The infant, who was born to an HIV-infected mother, was given antiretroviral treatment beginning 30 hours after birth. Scientists believe the early intervention may have proven key to curing the child, who is now 2 1/2 years old.
The news was announced Sunday at the 20th Conference on Retroviruses and Opportunistic Infections in Atlanta.
“This is really an important step to learning how to cure HIV in children and help spare the lifetime of treatment this infection brings,” said Dr. Deborah Persaud, a virologist at Hopkins Children’s Center and lead author of the report.
The treatment, which included three different drugs, may have prevented the virus from entering cells in the immune system, where it can lay dormant for many years and later trigger the virus, said Dr. Hannah Gray, a University of Mississippi Medical Center associate professor of pediatrics who treated the child.
The drugs also prevented the virus from replicating in active immune cells. When the infected cells died off, there were none in storage to replace them, Gray said.
Other infants have been treated with the same drugs, but once the medicine was stopped, infected cells stored in the immune system began circulating again.
Children with HIV most often get the disease from their mother during pregnancy, labor and delivery or breast-feeding, according to the Centers for Disease Control and Prevention. Transmission during pregnancy can be reduced drastically if the mother is treated.
The child in the study was born in a rural Mississippi hospital to a mother who did not know she was HIV positive, and therefore did not take antiviral medicines, the researchers said. When the woman was diagnosed, she was too far along in delivery for treatment.
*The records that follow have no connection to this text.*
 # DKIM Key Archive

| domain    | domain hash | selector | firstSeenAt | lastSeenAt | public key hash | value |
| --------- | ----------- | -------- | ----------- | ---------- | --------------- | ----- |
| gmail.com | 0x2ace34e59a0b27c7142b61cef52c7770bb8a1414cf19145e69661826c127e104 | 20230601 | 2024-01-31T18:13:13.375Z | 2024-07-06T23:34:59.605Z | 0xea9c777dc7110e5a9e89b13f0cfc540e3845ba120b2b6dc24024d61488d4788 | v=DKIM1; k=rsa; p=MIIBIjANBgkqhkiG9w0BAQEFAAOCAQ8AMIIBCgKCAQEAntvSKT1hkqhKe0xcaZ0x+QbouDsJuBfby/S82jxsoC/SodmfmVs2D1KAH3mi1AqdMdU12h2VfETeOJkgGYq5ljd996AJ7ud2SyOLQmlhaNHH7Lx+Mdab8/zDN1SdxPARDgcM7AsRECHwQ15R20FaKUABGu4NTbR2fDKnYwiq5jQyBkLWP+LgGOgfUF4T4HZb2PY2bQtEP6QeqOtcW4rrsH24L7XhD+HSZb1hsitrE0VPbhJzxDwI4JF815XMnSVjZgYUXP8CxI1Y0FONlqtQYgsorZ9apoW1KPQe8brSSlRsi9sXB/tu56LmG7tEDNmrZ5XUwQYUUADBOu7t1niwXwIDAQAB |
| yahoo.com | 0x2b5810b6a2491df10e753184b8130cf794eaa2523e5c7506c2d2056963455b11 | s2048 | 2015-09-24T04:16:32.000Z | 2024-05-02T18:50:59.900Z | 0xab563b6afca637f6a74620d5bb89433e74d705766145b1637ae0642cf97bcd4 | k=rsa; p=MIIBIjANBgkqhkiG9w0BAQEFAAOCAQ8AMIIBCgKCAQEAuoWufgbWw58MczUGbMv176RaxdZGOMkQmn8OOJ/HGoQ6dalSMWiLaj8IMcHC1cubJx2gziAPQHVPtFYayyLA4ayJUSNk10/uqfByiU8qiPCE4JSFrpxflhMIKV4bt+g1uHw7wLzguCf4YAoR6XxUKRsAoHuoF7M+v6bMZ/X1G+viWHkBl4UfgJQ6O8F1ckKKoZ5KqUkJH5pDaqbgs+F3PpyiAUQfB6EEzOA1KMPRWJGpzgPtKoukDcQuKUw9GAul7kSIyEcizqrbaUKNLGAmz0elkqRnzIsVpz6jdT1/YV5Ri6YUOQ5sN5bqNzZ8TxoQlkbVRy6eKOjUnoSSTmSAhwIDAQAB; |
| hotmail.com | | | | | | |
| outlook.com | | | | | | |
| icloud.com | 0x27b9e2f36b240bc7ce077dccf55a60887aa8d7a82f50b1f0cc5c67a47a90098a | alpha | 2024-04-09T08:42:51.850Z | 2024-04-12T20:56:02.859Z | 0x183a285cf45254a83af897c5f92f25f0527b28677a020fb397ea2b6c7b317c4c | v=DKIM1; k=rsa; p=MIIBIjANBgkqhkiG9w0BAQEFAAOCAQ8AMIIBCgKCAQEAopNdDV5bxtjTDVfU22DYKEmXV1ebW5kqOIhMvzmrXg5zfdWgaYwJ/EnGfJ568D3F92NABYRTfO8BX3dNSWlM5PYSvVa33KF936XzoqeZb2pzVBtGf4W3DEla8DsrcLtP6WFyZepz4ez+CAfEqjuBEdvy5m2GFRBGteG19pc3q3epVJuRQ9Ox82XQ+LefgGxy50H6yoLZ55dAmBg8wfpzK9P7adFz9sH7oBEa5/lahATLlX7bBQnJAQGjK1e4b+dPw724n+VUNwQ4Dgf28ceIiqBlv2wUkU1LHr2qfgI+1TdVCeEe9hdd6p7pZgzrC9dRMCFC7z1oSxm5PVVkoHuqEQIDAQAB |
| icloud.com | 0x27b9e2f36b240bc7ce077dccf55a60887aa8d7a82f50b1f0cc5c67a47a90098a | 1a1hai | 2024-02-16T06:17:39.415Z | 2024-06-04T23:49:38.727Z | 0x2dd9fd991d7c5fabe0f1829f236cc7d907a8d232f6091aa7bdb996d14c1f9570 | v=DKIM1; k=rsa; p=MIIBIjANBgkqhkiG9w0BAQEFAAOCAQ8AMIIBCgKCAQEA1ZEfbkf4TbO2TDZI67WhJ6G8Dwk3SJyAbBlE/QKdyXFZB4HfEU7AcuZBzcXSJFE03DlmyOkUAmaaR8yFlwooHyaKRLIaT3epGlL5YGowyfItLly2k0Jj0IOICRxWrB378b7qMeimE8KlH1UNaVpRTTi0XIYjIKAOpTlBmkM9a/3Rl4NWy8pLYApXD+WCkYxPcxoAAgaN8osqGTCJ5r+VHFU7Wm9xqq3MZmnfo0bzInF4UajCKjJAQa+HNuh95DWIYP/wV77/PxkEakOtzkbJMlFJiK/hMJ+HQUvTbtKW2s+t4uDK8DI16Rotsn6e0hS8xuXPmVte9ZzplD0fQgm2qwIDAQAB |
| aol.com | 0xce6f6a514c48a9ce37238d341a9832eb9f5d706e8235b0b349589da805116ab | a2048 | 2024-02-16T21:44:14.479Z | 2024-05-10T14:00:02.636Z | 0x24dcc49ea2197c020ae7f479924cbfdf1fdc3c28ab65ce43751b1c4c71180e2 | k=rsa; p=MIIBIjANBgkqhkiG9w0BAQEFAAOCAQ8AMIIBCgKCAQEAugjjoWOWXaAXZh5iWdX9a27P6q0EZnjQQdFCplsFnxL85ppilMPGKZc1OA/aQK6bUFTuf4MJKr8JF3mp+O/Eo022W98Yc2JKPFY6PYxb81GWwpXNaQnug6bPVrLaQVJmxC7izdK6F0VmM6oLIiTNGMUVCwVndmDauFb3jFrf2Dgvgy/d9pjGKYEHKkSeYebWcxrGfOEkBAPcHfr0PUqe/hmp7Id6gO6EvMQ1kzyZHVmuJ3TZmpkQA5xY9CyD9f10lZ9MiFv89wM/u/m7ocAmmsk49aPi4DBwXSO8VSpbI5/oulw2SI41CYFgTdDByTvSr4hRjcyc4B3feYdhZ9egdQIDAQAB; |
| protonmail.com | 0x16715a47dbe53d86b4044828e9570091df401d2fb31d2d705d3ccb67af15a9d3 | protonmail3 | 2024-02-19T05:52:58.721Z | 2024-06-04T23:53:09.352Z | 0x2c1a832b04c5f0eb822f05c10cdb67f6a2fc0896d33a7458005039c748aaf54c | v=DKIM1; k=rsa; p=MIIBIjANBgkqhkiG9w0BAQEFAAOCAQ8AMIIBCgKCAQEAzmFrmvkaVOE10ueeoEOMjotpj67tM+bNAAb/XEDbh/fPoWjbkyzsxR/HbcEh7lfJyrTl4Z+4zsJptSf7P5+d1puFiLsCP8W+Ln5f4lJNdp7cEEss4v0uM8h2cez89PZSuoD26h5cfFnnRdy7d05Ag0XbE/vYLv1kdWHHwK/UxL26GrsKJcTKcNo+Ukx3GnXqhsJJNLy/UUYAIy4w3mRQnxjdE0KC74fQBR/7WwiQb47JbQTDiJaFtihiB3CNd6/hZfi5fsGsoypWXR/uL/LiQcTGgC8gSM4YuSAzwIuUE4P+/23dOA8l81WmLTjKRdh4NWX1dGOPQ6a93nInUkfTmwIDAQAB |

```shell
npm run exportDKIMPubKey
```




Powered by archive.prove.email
The virus reached undetectable levels when the baby was 29 days old, but the infant continued receiving treatment.
The mother gave the medicine appropriately until the baby was 15 months old, when she started missing doses. The mother stopped treating the child altogether at 18 months old, then stopped bringing the infant to the hospital for treatment for a 10-month period.
To the surprise of doctors, when she returned with the baby, blood tests showed no signs of the virus. An antibody test also showed no signs of HIV.
The child, who is not being identified because of privacy concerns, is believed to be the second person cured of the disease. Timothy “Ray” Brown showed no signs of the virus after receiving bone marrow transplants in 2007 and 2008 for leukemia. The bone marrow donor had a rare genetic mutation of white blood cells that made him resistant to HIV.
However, his apparent cure caused debate among scientists recently when traces of HIV genes were detected in his body.
Scientists say it is too early to know whether the treatment used on the Mississippi child will work in other infants, but the findings can be implemented into current studies looking at HIV in children.
“It has huge implications for the care and treatment of HIV-infected children worldwide,” Persaud said.